“Actually, walking away at all was my only option,” she said, blinking away unshed tears. “I knew if I didn’t stop drinking I was going to die, and the only way I could get sober was to leave. Your father—well, you know what your father was like.” She clung to the napkin ring, holding it tight enough that her knuckles were turning white. “So I packed three bags—one for each of us—and made a plan to get out.”
She paused, turning her head and looking up at a spot of nothing on the wall as she blinked rapidly.
Then, after a few moments, she let out a shaky breath and turned back to him. “Your father found out. He told me I’d never get custody, that everyone knew I was just a drunk and was obviously an unfit mother. He said you’d both be better off without me.”

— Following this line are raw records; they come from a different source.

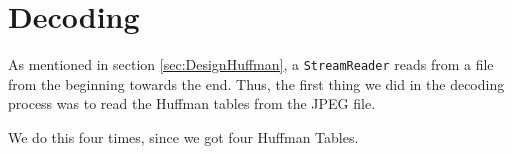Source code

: \section{Decoding}
As mentioned in section \ref{sec:DesignHuffman}, a \lstinline|StreamReader| reads from a file from the beginning towards the end.
Thus, the first thing we did in the decoding process was to read the Huffman tables from the JPEG file. 

We do this four times, since we got four Huffman Tables.

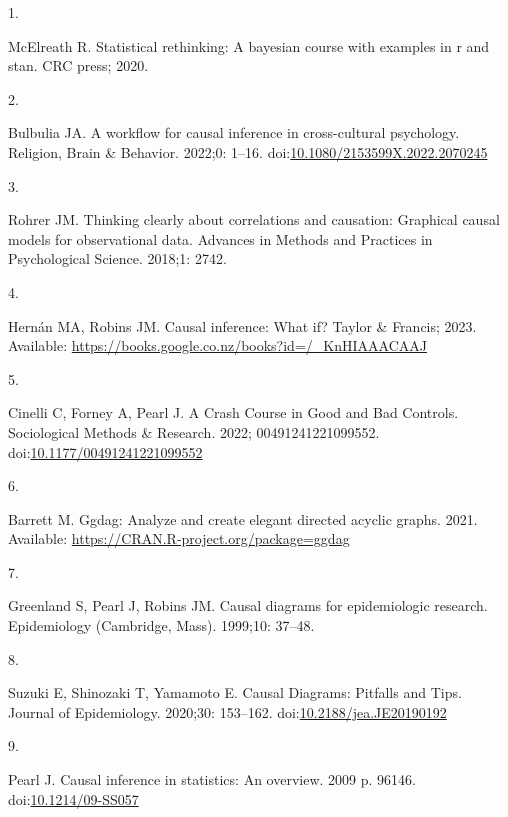 \documentclass[
  singlecolumn]{article}
\newlength{\cslhangindent}
\newlength{\csllabelwidth}
\newlength{\cslentryspacingunit} %
\newenvironment{CSLReferences}[2] %
 {%
  \setlength{\parindent}{0pt}
  \ifodd #1
  \let\oldpar\par
  \def\par{\hangindent=\cslhangindent\oldpar}
  \fi
  \setlength{\parskip}{#2\cslentryspacingunit}
 }%
 {}
\newcommand{\CSLLeftMargin}[1]{\parbox[t]{\csllabelwidth}{#1}}
\newcommand{\CSLRightInline}[1]{\parbox[t]{\linewidth - \csllabelwidth}{#1}\break}
\begin{document}
\hypertarget{refs}{}
\begin{CSLReferences}{0}{0}
\leavevmode{}%
\CSLLeftMargin{1. }%
\CSLRightInline{McElreath R. Statistical rethinking: A bayesian course
with examples in r and stan. CRC press; 2020. }

\leavevmode{}%
\CSLLeftMargin{2. }%
\CSLRightInline{Bulbulia JA. A workflow for causal inference in
cross-cultural psychology. Religion, Brain \& Behavior. 2022;0: 1--16.
doi:\href{https://doi.org/10.1080/2153599X.2022.2070245}{10.1080/2153599X.2022.2070245}}

\leavevmode{}%
\CSLLeftMargin{3. }%
\CSLRightInline{Rohrer JM. Thinking clearly about correlations and
causation: Graphical causal models for observational data. Advances in
Methods and Practices in Psychological Science. 2018;1: 2742. }

\leavevmode{}%
\CSLLeftMargin{4. }%
\CSLRightInline{Hernán MA, Robins JM. Causal inference: What if? Taylor
\& Francis; 2023. Available:
\url{https://books.google.co.nz/books?id=/_KnHIAAACAAJ}}

\leavevmode{}%
\CSLLeftMargin{5. }%
\CSLRightInline{Cinelli C, Forney A, Pearl J. A Crash Course in Good and
Bad Controls. Sociological Methods \& Research. 2022; 00491241221099552.
doi:\href{https://doi.org/10.1177/00491241221099552}{10.1177/00491241221099552}}

\leavevmode{}%
\CSLLeftMargin{6. }%
\CSLRightInline{Barrett M. Ggdag: Analyze and create elegant directed
acyclic graphs. 2021. Available:
\url{https://CRAN.R-project.org/package=ggdag}}

\leavevmode{}%
\CSLLeftMargin{7. }%
\CSLRightInline{Greenland S, Pearl J, Robins JM. Causal diagrams for
epidemiologic research. Epidemiology (Cambridge, Mass). 1999;10: 37--48.
}

\leavevmode{}%
\CSLLeftMargin{8. }%
\CSLRightInline{Suzuki E, Shinozaki T, Yamamoto E. Causal Diagrams:
Pitfalls and Tips. Journal of Epidemiology. 2020;30: 153--162.
doi:\href{https://doi.org/10.2188/jea.JE20190192}{10.2188/jea.JE20190192}}

\leavevmode{}%
\CSLLeftMargin{9. }%
\CSLRightInline{Pearl J. Causal inference in statistics: An overview.
2009 p. 96146.
doi:\href{https://doi.org/10.1214/09-SS057}{10.1214/09-SS057}}


\end{CSLReferences}
\end{document}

She leaned toward him, her hands hovering in the air above the table. His first instinct was to reach out, but he squashed that with the force of a man who did what needed to be done. She let out a small sigh and dropped her hands.
“I have spent years of my life wishing that I had done things differently,” she went on, no longer looking at him but down at the untouched burger on her plate. “I wish that I’d thought to set aside money so I could hire lawyers to fight your father in court. But I didn’t, and with his connections and access to his family’s money, I knew I couldn’t win.” She looked back up at him, her eyes shiny with unshed tears. “Plus there was a part of me that thought he was right. What kind of mother picked vodka or rum or a bottle of merlot over her own kids? The same kind of mother who left her children. The kind of mother that walked away.”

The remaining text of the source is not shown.